Je me souvins ensuite que Jim aimait la Bible et la lisait souvent, et je m’en procurai une. Avant de commencer à la lire, je fis un bout de prière. J’étais très ignorant, et je le dis au Seigneur. Je lui dis aussi que je ne connaissais pas le chemin pour aller au ciel rejoindre Jim, et je le priai de me le montrer.
— Et II le fit ? demandai-je au marin.
— Oh ! bien sûr, madame. Je ne savais par où commencer à lire la Bible ; après y avoir réfléchi, je me décidai à prendre le Nouveau Testament et à lire jusqu’à ce que j’eusse trouvé comment je pouvais être sauvé. Mais quels terribles moments je passai d’abord ! Quand j’arrivai aux cinquième, sixième et septième chapitres, chaque ligne semblait me condamner, et je me dis : « C’est inutile, Tom, il n’y a pas de chance pour toi, tu as été trop méchant. » Et je fermai le livre. Alors les dernières paroles de Jim me revinrent à l’esprit : « Viens me retrouver dans le ciel, mon garçon. » Je pensai donc que Jim avait dû croire qu’il y avait pourtant une chance pour moi, car il connaissait bien Dieu et la Bible, et il connaissait aussi ma vie. Je repris donc ma lecture, et je continuai autant que je pouvais. J’y employai toutes mes minutes de loisir.

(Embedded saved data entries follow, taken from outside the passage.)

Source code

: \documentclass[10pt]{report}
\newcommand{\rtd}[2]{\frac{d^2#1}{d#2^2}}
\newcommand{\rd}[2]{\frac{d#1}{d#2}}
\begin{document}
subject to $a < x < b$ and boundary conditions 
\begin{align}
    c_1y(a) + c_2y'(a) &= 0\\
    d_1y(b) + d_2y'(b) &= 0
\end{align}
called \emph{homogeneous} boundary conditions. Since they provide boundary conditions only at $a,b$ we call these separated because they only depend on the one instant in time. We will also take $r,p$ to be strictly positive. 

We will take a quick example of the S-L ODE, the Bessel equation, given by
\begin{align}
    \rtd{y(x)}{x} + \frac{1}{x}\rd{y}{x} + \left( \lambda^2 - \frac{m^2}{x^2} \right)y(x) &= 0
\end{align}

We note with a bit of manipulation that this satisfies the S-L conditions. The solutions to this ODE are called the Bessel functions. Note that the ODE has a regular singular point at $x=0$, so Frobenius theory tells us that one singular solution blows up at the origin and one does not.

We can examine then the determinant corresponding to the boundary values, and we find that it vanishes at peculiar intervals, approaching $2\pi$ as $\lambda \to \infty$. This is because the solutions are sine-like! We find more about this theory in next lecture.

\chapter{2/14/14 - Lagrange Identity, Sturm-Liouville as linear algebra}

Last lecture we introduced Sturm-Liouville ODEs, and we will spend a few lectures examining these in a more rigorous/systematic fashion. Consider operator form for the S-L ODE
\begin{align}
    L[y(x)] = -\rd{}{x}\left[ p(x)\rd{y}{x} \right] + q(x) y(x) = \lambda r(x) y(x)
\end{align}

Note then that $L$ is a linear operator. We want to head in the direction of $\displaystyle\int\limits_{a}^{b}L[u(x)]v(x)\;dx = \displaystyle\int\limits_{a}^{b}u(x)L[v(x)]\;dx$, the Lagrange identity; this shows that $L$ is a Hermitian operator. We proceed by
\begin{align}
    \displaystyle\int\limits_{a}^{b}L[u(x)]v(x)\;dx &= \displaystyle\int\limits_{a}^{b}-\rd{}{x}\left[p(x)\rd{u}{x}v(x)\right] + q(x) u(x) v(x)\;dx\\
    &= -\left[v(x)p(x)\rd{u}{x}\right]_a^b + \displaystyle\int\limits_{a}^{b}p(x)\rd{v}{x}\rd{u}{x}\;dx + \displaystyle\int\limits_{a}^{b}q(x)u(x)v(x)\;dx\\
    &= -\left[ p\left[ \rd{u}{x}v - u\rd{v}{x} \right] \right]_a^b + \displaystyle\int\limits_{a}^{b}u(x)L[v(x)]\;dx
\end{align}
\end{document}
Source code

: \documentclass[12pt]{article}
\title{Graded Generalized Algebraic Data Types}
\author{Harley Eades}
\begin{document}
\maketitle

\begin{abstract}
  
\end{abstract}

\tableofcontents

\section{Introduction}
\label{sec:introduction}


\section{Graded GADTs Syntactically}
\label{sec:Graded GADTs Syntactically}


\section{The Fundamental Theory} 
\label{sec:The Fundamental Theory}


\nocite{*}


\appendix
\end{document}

Enfin j’arrivai à l’histoire des deux brigands dont l’un fut sauvé par le Seigneur, et je pensai : « Voilà un homme à peu près aussi méchant que moi. » Et je lâchai ma Bible et tombai sur mes genoux, disant : « Seigneur, je suis aussi mauvais que ce brigand ; veux-tu me sauver juste comme tu l’as sauvé ? » Ma Bible était restée ouverte en tombant, et, ouvrant les yeux après avoir ainsi prié, les premiers mots que je vis furent : « En vérité, je te dis : Aujourd’hui, tu seras avec moi dans le paradis. » Je pris ces paroles comme étant la réponse que le Seigneur me donnait. Je ne pensai pas que j’allais mourir, quoique je l’eusse presque désiré, mais je crus que Jésus me disait par là qu’il m’avait pardonné. Aussi je me mis de nouveau à genoux et je le remerciai. J’étais très ignorant, comme vous pouvez bien le penser, mais petit à petit je compris le chemin du salut. D’abord j’étais seulement venu au Sauveur, mais je n’ai jamais douté qu’il m’eût sauvé, même avant que j’eusse vu par quel moyen.
Vous serez peut-être surprise que je fusse aussi ignorant ; mais je n’avais pas eu des parents pieux. J’étais un orphelin et fus embarqué très jeune. Je n’avais jamais lu la Bible ; aussi je pensais qu’on obtenait le ciel en changeant de conduite, en devenant bon et moral, et en faisant de longues prières. Et j’avais l’intention de commencer quelque jour à devenir bon. C’est alors que Jim mourut pour moi, et cela me fit prendre la chose au sérieux. Ce ne fut pas bien longtemps après ce jour dont je vous ai parlé que je compris tout quant au moyen du salut : — comment Jésus était mort à ma place et avait ôté tous mes péchés par son précieux sang ; comment son sang était sur moi au lieu de mes péchés, et que c’était ainsi que j’avais pu être amené à Dieu maintenant, et que j’entrerais bientôt dans le ciel, car « le sang de Jésus-Christ son Fils nous purifie de tout péché, » et c’est le péché seul qui nous retient loin de Dieu. Au commencement, Madame, ce fut la tombe humide de Jim qui se dressa entre moi et mes anciens péchés, et, depuis, c’est une autre mort, — c’est la mort même du précieux Sauveur qui s’est placé là, car II est mort précisément pour ces péchés, et ainsi je sens comme si je ne m’appartenais plus du tout à moi-même. Ma vie sur la terre a été rachetée par la mort, et la vie éternelle que je possède a été acquise pour moi par la mort, et après la joie de voir le Seigneur Jésus Lui-même, ce que je désire, c’est de voir Jim briller là-haut.
Et maintenant, lecteur, laissez-moi vous faire la même question que m’adressait mon ami le marin : « Êtes-vous sauvé ou perdu ? » Et si devant Dieu vous pouvez dire : « Je suis sauvé par le sang de Jésus et pour l’éternité », alors permettez-moi de placer devant vous ce verset que ma conversation du matin a fortement rappelé à mon cœur :
« Vous n’êtes pas à vous-mêmes ; car vous avez été achetés à prix. Glorifiez donc Dieu dans votre corps » (1 Corinthiens 6:19, 20).